Late-night eating may add to diabetes and obesity risk for shift workers
The health impacts of disruptions to our body clocks, the type regular shift workers might endure, are becoming clearer on the back of research uncovering links to heart disease and impacts on metabolism, among other effects. A new study has drilled into the relationship between the timing of our meals and the body's blood glucose levels, finding that those chowing down after dark may be at greater risk of diabetes and obesity.
The body's natural sleep-wake cycle, known as our circadian rhythm, is increasingly being found to play a role in all kinds of health outcomes. Last month, for example, we looked at a study detailing new mechanisms within heart cells that govern a shift in cardiac activity over 24-hour periods, offering clues as to why shift workers are at higher risk of heart trouble.
Some studies have shown how irregular sleep patterns can have a similar effect, while others have shown they can drive up the risk of developing metabolic disorders such as hypertension, obesity, and diabetes. Shining further light on the topic are the results from a small clinical trial involving 19 young and healthy subjects, all of whom were made to keep hours that simulated night work conditions.
The cohort was divided into two groups, with either a regular daytime eating schedule, or a nighttime eating schedule replicating that of a typical night worker. This took place across a 14-day period, and was designed to explore whether the increased risk of diabetes endured by night workers can be countered, to some degree, by a daytime eating schedule. Assessing blood glucose levels afterwards revealed a marked difference between the two groups, with levels of those who ate at night found to be an average of 6.4 percent higher.

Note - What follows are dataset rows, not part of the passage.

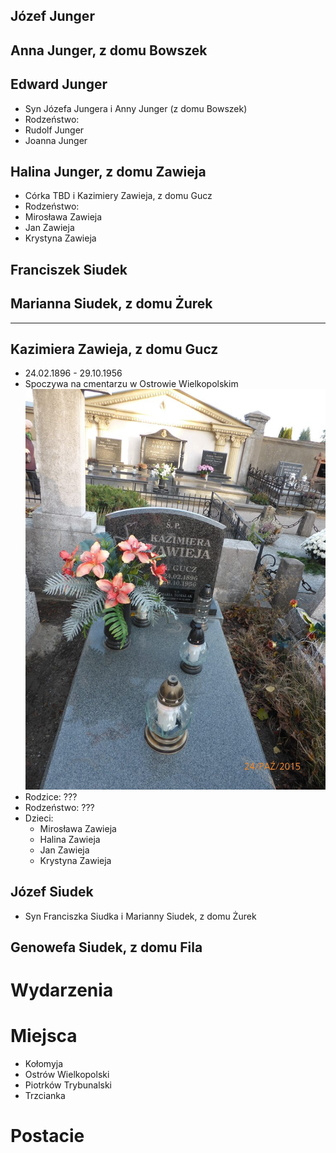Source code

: ## Józef Junger

## Anna Junger, z domu Bowszek

## Edward Junger
* Syn Józefa Jungera i Anny Junger (z domu Bowszek)
* Rodzeństwo:
 * Rudolf Junger
 * Joanna Junger

## Halina Junger, z domu Zawieja
* Córka TBD i Kazimiery Zawieja, z domu Gucz
* Rodzeństwo:
 * Mirosława Zawieja
 * Jan Zawieja
 * Krystyna Zawieja

## Franciszek Siudek

## Marianna Siudek, z domu Żurek

------
## Kazimiera Zawieja, z domu Gucz
* 24.02.1896 - 29.10.1956
* Spoczywa na cmentarzu w Ostrowie Wielkopolskim
![Cmentarz](Cmentarz-KazimieraZawieja.png)
* Rodzice: ???
* Rodzeństwo: ???
* Dzieci:
  * Mirosława Zawieja
  * Halina Zawieja
  * Jan Zawieja
  * Krystyna Zawieja


## Józef Siudek
* Syn Franciszka Siudka i Marianny Siudek, z domu Żurek

## Genowefa Siudek, z domu Fila

# Wydarzenia

# Miejsca
* Kołomyja
* Ostrów Wielkopolski
* Piotrków Trybunalski
* Trzcianka

# Postacie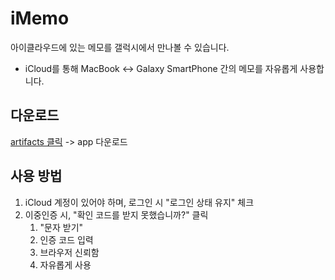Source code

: # iMemo

아이클라우드에 있는 메모를 갤럭시에서 만나볼 수 있습니다.

-  iCloud를 통해 MacBook <-> Galaxy SmartPhone 간의 메모를 자유롭게 사용합니다.

## 다운로드 
[artifacts 클릭](https://github.com/HI-JIN2/iMemoApp/actions/runs/9438425017#artifacts) -> app 다운로드
## 사용 방법 
1. iCloud 계정이 있어야 하며, 로그인 시 "로그인 상태 유지" 체크
2. 이중인증 시, "확인 코드를 받지 못했습니까?" 클릭
   1. "문자 받기"
   2. 인증 코드 입력
   3. 브라우저 신뢰함
   4. 자유롭게 사용
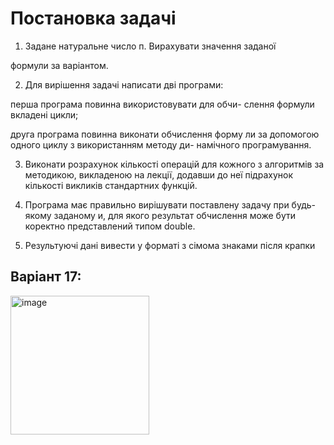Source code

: # Постановка задачі

1. Задане натуральне число п. Вирахувати значення заданої

формули за варіантом.

2. Для вирішення задачі написати дві програми:

перша програма повинна використовувати для обчи- слення формули вкладені цикли;

друга програма повинна виконати обчислення форму ли за допомогою одного циклу з використанням методу ди- намічного програмування.

3. Виконати розрахунок кількості операцій для кожного з алгоритмів за методикою, викладеною на лекції, додавши до неї підрахунок кількості викликів стандартних функцій.

4. Програма має правильно вирішувати поставлену задачу при будь-якому заданому и, для якого результат обчислення може бути коректно представлений типом double.

5. Результуючі дані вивести у форматі з сімома знаками після крапки


## Варіант 17: 
<img width="222" alt="image" src="https://github.com/user-attachments/assets/8e3153be-1469-4625-97f0-b0e0ed1eadad" />

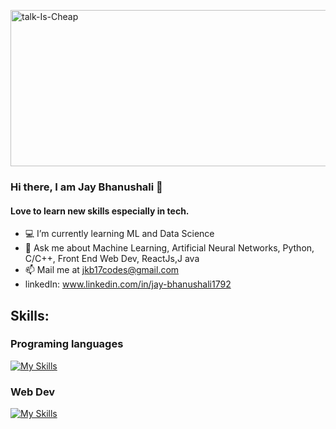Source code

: <img style="height: 250px; width: 1400px;" src="https://i.ibb.co/mhyFnj9/talk-Is-Cheap.jpg" alt="talk-Is-Cheap" border="0"></a>

### Hi there, I am Jay Bhanushali 👋
#### Love to learn new skills especially in tech.

- 💻 I’m currently learning ML and Data Science 
- 💬 Ask me about Machine Learning, Artificial Neural Networks, Python, C/C++, Front End Web Dev, ReactJs,J ava
- 📫 Mail me at jkb17codes@gmail.com
- linkedIn: www.linkedin.com/in/jay-bhanushali1792

## Skills:
### Programing languages
[![My Skills](https://skillicons.dev/icons?i=py,c,cpp,js,java)](https://skillicons.dev)
### Web Dev
[![My Skills](https://skillicons.dev/icons?i=django,html,css,tailwind,js,react,mongodb,sqlite,bootstrap,git,heroku)](https://skillicons.dev)
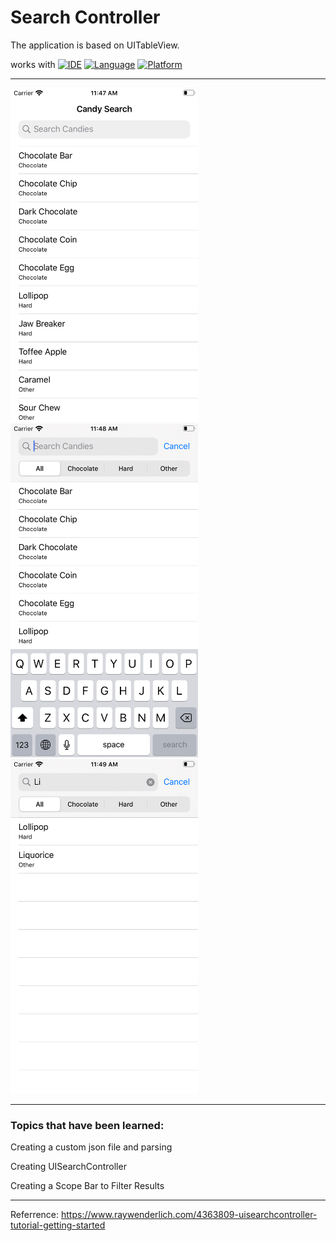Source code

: # Search Controller
The application is based on UITableView.

works with
[![IDE](https://img.shields.io/badge/Xcode-11-blue.svg)](https://developer.apple.com/xcode/)
[![Language](https://img.shields.io/badge/swift-5-orange.svg)](https://swift.org)
[![Platform](https://img.shields.io/badge/platform-iOS%2013-green.svg)](https://developer.apple.com/ios/)

------

<img src="https://github.com/DenAnger/SearchController/blob/master/Screen%20Shot%20-%20iPhone%20SE%2011.47.43.png" width="300"> <img src="https://github.com/DenAnger/SearchController/blob/master/Screen%20Shot%20-%20iPhone%20SE%2011.48.10.png" width="300">
<img src="https://github.com/DenAnger/SearchController/blob/master/Screen%20Shot%20-%20iPhone%20SE%2011.49.03.png" width="300">

------

### Topics that have been learned: 


Creating a custom json file and parsing

Creating UISearchController

Creating a Scope Bar to Filter Results

-----

Referrence: https://www.raywenderlich.com/4363809-uisearchcontroller-tutorial-getting-started
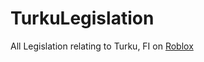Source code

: # TurkuLegislation
All Legislation relating to Turku, FI on [Roblox](https://www.roblox.com/groups/34326814/Turku-Finland#!/about)
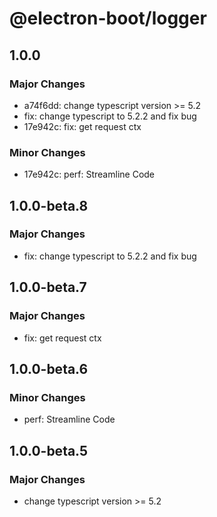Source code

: # @electron-boot/logger

## 1.0.0

### Major Changes

- a74f6dd: change typescript version >= 5.2
- fix: change typescript to 5.2.2 and fix bug
- 17e942c: fix: get request ctx

### Minor Changes

- 17e942c: perf: Streamline Code

## 1.0.0-beta.8

### Major Changes

- fix: change typescript to 5.2.2 and fix bug

## 1.0.0-beta.7

### Major Changes

- fix: get request ctx

## 1.0.0-beta.6

### Minor Changes

- perf: Streamline Code

## 1.0.0-beta.5

### Major Changes

- change typescript version >= 5.2
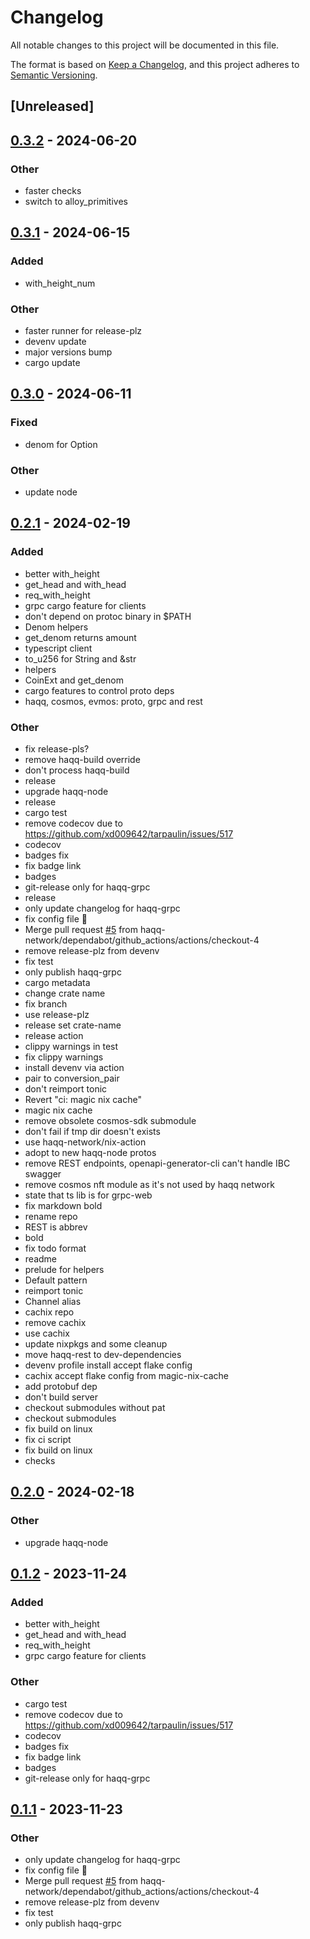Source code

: # Changelog
All notable changes to this project will be documented in this file.

The format is based on [Keep a Changelog](https://keepachangelog.com/en/1.0.0/),
and this project adheres to [Semantic Versioning](https://semver.org/spec/v2.0.0.html).

## [Unreleased]

## [0.3.2](https://github.com/haqq-network/haqq-clients/compare/v0.3.1...v0.3.2) - 2024-06-20

### Other
- faster checks
- switch to alloy_primitives

## [0.3.1](https://github.com/haqq-network/haqq-clients/compare/v0.3.0...v0.3.1) - 2024-06-15

### Added
- with_height_num

### Other
- faster runner for release-plz
- devenv update
- major versions bump
- cargo update

## [0.3.0](https://github.com/haqq-network/haqq-clients/compare/v0.2.1...v0.3.0) - 2024-06-11

### Fixed
- denom for Option

### Other
- update node

## [0.2.1](https://github.com/haqq-network/haqq-clients/compare/v0.2.0...v0.2.1) - 2024-02-19

### Added
- better with_height
- get_head and with_head
- req_with_height
- grpc cargo feature for clients
- don't depend on protoc binary in $PATH
- Denom helpers
- get_denom returns amount
- typescript client
- to_u256 for String and &str
- helpers
- CoinExt and get_denom
- cargo features to control proto deps
- haqq, cosmos, evmos: proto, grpc and rest

### Other
- fix release-pls?
- remove haqq-build override
- don't process haqq-build
- release
- upgrade haqq-node
- release
- cargo test
- remove codecov due to https://github.com/xd009642/tarpaulin/issues/517
- codecov
- badges fix
- fix badge link
- badges
- git-release only for haqq-grpc
- release
- only update changelog for haqq-grpc
- fix config file 🤦
- Merge pull request [#5](https://github.com/haqq-network/haqq-clients/pull/5) from haqq-network/dependabot/github_actions/actions/checkout-4
- remove release-plz from devenv
- fix test
- only publish haqq-grpc
- cargo metadata
- change crate name
- fix branch
- use release-plz
- release set crate-name
- release action
- clippy warnings in test
- fix clippy warnings
- install devenv via action
- pair to conversion_pair
- don't reimport tonic
- Revert "ci: magic nix cache"
- magic nix cache
- remove obsolete cosmos-sdk submodule
- don't fail if tmp dir doesn't exists
- use haqq-network/nix-action
- adopt to new haqq-node protos
- remove REST endpoints, openapi-generator-cli can't handle IBC swagger
- remove cosmos nft module as it's not used by haqq network
- state that ts lib is for grpc-web
- fix markdown bold
- rename repo
- REST is abbrev
- bold
- fix todo format
- readme
- prelude for helpers
- Default pattern
- reimport tonic
- Channel alias
- cachix repo
- remove cachix
- use cachix
- update nixpkgs and some cleanup
- move haqq-rest to dev-dependencies
- devenv profile install accept flake config
- cachix accept flake config from magic-nix-cache
- add protobuf dep
- don't build server
- checkout submodules without pat
- checkout submodules
- fix build on linux
- fix ci script
- fix build on linux
- checks

## [0.2.0](https://github.com/haqq-network/haqq-clients/compare/haqq-grpc-v0.1.2...haqq-grpc-v0.2.0) - 2024-02-18

### Other
- upgrade haqq-node

## [0.1.2](https://github.com/haqq-network/haqq-clients/compare/haqq-grpc-v0.1.1...haqq-grpc-v0.1.2) - 2023-11-24

### Added
- better with_height
- get_head and with_head
- req_with_height
- grpc cargo feature for clients

### Other
- cargo test
- remove codecov due to https://github.com/xd009642/tarpaulin/issues/517
- codecov
- badges fix
- fix badge link
- badges
- git-release only for haqq-grpc

## [0.1.1](https://github.com/haqq-network/haqq-clients/compare/haqq-grpc-v0.1.0...haqq-grpc-v0.1.1) - 2023-11-23

### Other
- only update changelog for haqq-grpc
- fix config file 🤦
- Merge pull request [#5](https://github.com/haqq-network/haqq-clients/pull/5) from haqq-network/dependabot/github_actions/actions/checkout-4
- remove release-plz from devenv
- fix test
- only publish haqq-grpc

“This is the first study in humans to demonstrate the use of meal timing as a countermeasure against the combined negative effects of impaired glucose tolerance and disrupted alignment of circadian rhythms resulting from simulated night work,” says study leader Frank A.J.L. Scheer, professor of medicine at Harvard Medical School.

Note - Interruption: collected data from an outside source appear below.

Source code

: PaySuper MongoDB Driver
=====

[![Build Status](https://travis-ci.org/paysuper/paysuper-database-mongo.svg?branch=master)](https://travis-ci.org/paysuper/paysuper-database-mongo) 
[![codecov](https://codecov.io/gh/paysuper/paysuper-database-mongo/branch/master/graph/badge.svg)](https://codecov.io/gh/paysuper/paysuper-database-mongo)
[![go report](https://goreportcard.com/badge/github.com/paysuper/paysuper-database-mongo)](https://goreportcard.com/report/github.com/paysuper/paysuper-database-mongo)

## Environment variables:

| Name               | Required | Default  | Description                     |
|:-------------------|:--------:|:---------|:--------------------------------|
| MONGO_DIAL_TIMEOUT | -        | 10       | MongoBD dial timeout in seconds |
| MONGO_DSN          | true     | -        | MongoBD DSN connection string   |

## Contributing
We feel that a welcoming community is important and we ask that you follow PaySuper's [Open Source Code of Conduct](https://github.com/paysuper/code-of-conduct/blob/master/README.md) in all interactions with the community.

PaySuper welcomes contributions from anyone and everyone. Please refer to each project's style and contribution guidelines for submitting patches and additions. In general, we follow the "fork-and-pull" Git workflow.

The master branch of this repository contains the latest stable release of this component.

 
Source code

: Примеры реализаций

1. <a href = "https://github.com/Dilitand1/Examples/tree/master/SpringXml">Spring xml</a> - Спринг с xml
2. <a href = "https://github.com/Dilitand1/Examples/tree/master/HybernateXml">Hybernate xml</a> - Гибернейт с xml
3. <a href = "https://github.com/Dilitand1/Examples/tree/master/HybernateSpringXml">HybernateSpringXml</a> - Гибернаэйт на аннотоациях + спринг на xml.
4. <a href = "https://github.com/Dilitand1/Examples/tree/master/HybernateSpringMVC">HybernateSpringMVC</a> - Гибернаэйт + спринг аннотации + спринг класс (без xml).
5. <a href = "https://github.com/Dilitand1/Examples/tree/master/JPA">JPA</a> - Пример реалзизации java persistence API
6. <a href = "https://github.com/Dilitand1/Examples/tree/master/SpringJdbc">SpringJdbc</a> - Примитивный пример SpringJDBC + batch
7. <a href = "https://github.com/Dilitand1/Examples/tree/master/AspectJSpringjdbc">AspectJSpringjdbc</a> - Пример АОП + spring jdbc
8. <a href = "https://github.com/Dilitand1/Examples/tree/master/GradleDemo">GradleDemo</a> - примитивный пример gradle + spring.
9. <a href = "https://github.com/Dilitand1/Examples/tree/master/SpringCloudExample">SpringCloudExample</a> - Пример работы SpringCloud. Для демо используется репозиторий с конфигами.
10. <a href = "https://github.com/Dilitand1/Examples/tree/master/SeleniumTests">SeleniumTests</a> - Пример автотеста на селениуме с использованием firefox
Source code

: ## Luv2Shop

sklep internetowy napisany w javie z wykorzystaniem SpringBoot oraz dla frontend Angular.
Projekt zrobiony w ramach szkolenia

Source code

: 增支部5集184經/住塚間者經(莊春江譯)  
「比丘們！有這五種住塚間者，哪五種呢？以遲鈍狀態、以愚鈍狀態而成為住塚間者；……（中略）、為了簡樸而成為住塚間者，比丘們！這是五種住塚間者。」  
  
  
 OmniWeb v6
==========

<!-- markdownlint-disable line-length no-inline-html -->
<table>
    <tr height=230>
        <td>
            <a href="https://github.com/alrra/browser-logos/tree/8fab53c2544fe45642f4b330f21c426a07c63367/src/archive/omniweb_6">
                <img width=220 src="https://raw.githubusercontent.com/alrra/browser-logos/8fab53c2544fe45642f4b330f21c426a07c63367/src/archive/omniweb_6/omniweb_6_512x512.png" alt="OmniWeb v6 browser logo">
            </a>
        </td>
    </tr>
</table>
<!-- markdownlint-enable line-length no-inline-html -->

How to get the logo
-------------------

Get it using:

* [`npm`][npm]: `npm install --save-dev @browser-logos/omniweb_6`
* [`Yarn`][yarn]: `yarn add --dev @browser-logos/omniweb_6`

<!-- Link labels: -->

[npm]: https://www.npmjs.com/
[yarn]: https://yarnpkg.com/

The results point to a possible lifestyle intervention to lower the risk of diabetes among night workers, but the scientists say that the mechanisms at play are complex. They believe at the root of the issue is a circadian misalignment, or a mistiming between the central circadian clock in the brain's hypothalamus and the behavioral sleep/wake and eating/fasting cycles, leading to the observed effects on blood glucose.
“This is a rigorous and highly controlled laboratory study that demonstrates a potential intervention for the adverse metabolic effects associated with shift work, which is a known public health concern,” says Marishka Brown, Ph.D., director of the National Heart, Lung, and Blood Institute's National Center on Sleep Disorders Research. “We look forward to additional studies that confirm the results and begin to untangle the biological underpinnings of these findings.”
The research was published in the journal Science Advances.